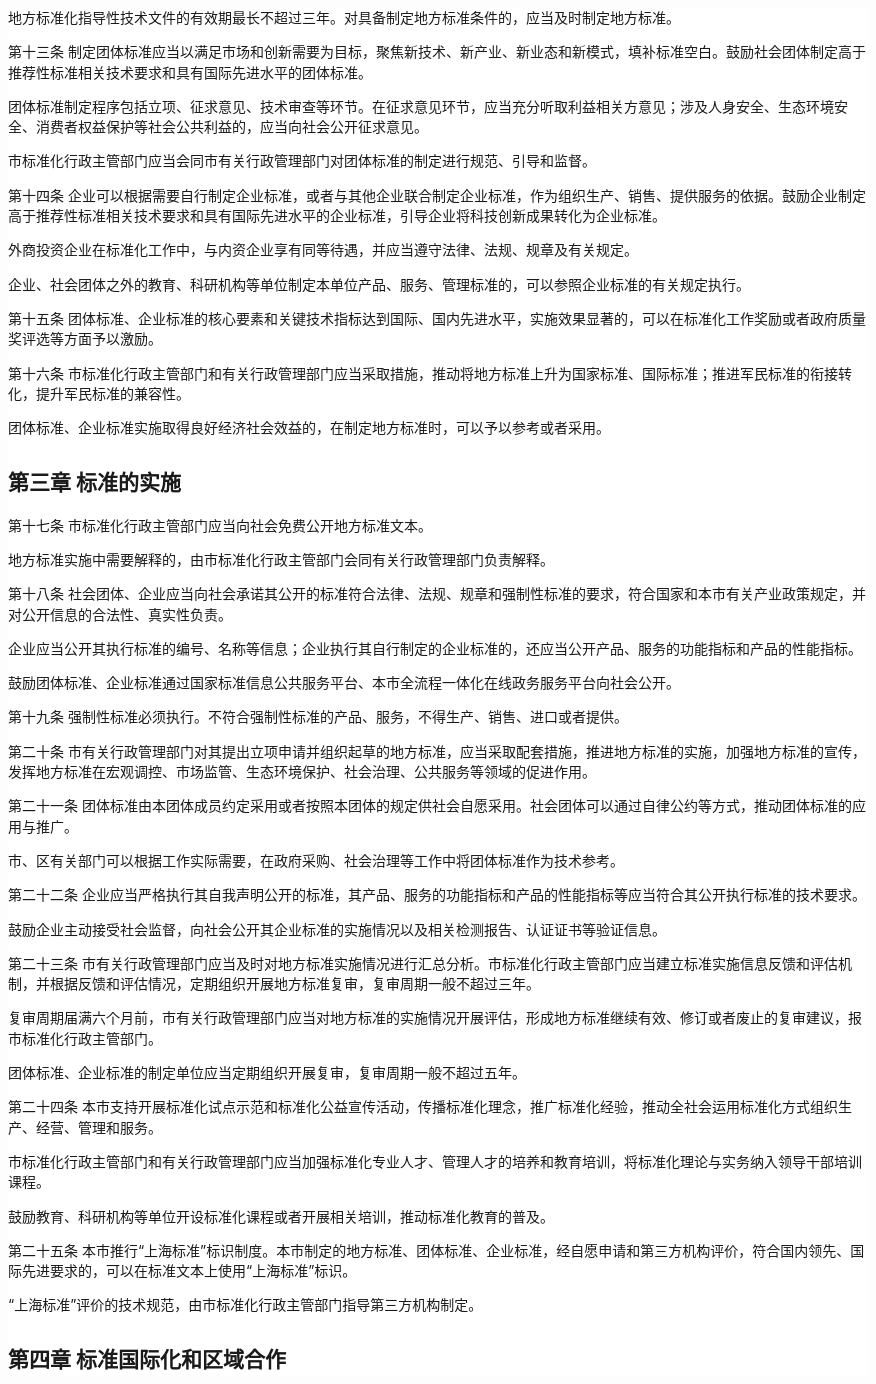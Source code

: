 地方标准化指导性技术文件的有效期最长不超过三年。对具备制定地方标准条件的，应当及时制定地方标准。

第十三条 制定团体标准应当以满足市场和创新需要为目标，聚焦新技术、新产业、新业态和新模式，填补标准空白。鼓励社会团体制定高于推荐性标准相关技术要求和具有国际先进水平的团体标准。

团体标准制定程序包括立项、征求意见、技术审查等环节。在征求意见环节，应当充分听取利益相关方意见；涉及人身安全、生态环境安全、消费者权益保护等社会公共利益的，应当向社会公开征求意见。

市标准化行政主管部门应当会同市有关行政管理部门对团体标准的制定进行规范、引导和监督。

第十四条 企业可以根据需要自行制定企业标准，或者与其他企业联合制定企业标准，作为组织生产、销售、提供服务的依据。鼓励企业制定高于推荐性标准相关技术要求和具有国际先进水平的企业标准，引导企业将科技创新成果转化为企业标准。

外商投资企业在标准化工作中，与内资企业享有同等待遇，并应当遵守法律、法规、规章及有关规定。

企业、社会团体之外的教育、科研机构等单位制定本单位产品、服务、管理标准的，可以参照企业标准的有关规定执行。

第十五条 团体标准、企业标准的核心要素和关键技术指标达到国际、国内先进水平，实施效果显著的，可以在标准化工作奖励或者政府质量奖评选等方面予以激励。

第十六条 市标准化行政主管部门和有关行政管理部门应当采取措施，推动将地方标准上升为国家标准、国际标准；推进军民标准的衔接转化，提升军民标准的兼容性。

团体标准、企业标准实施取得良好经济社会效益的，在制定地方标准时，可以予以参考或者采用。

## 第三章  标准的实施

第十七条 市标准化行政主管部门应当向社会免费公开地方标准文本。

地方标准实施中需要解释的，由市标准化行政主管部门会同有关行政管理部门负责解释。

第十八条 社会团体、企业应当向社会承诺其公开的标准符合法律、法规、规章和强制性标准的要求，符合国家和本市有关产业政策规定，并对公开信息的合法性、真实性负责。

企业应当公开其执行标准的编号、名称等信息；企业执行其自行制定的企业标准的，还应当公开产品、服务的功能指标和产品的性能指标。

鼓励团体标准、企业标准通过国家标准信息公共服务平台、本市全流程一体化在线政务服务平台向社会公开。

第十九条 强制性标准必须执行。不符合强制性标准的产品、服务，不得生产、销售、进口或者提供。

第二十条 市有关行政管理部门对其提出立项申请并组织起草的地方标准，应当采取配套措施，推进地方标准的实施，加强地方标准的宣传，发挥地方标准在宏观调控、市场监管、生态环境保护、社会治理、公共服务等领域的促进作用。

第二十一条 团体标准由本团体成员约定采用或者按照本团体的规定供社会自愿采用。社会团体可以通过自律公约等方式，推动团体标准的应用与推广。

市、区有关部门可以根据工作实际需要，在政府采购、社会治理等工作中将团体标准作为技术参考。

第二十二条 企业应当严格执行其自我声明公开的标准，其产品、服务的功能指标和产品的性能指标等应当符合其公开执行标准的技术要求。

鼓励企业主动接受社会监督，向社会公开其企业标准的实施情况以及相关检测报告、认证证书等验证信息。

第二十三条 市有关行政管理部门应当及时对地方标准实施情况进行汇总分析。市标准化行政主管部门应当建立标准实施信息反馈和评估机制，并根据反馈和评估情况，定期组织开展地方标准复审，复审周期一般不超过三年。

复审周期届满六个月前，市有关行政管理部门应当对地方标准的实施情况开展评估，形成地方标准继续有效、修订或者废止的复审建议，报市标准化行政主管部门。

团体标准、企业标准的制定单位应当定期组织开展复审，复审周期一般不超过五年。

第二十四条 本市支持开展标准化试点示范和标准化公益宣传活动，传播标准化理念，推广标准化经验，推动全社会运用标准化方式组织生产、经营、管理和服务。

市标准化行政主管部门和有关行政管理部门应当加强标准化专业人才、管理人才的培养和教育培训，将标准化理论与实务纳入领导干部培训课程。

鼓励教育、科研机构等单位开设标准化课程或者开展相关培训，推动标准化教育的普及。

第二十五条 本市推行“上海标准”标识制度。本市制定的地方标准、团体标准、企业标准，经自愿申请和第三方机构评价，符合国内领先、国际先进要求的，可以在标准文本上使用“上海标准”标识。

“上海标准”评价的技术规范，由市标准化行政主管部门指导第三方机构制定。

## 第四章  标准国际化和区域合作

TASK TO CARRY OUT:
Wherever "上海标准" occurs in the records above, copy the line it sits in.

TASK SOLUTION:
第二十五条 本市推行“上海标准”标识制度。本市制定的地方标准、团体标准、企业标准，经自愿申请和第三方机构评价，符合国内领先、国际先进要求的，可以在标准文本上使用“上海标准”标识。
“上海标准”评价的技术规范，由市标准化行政主管部门指导第三方机构制定。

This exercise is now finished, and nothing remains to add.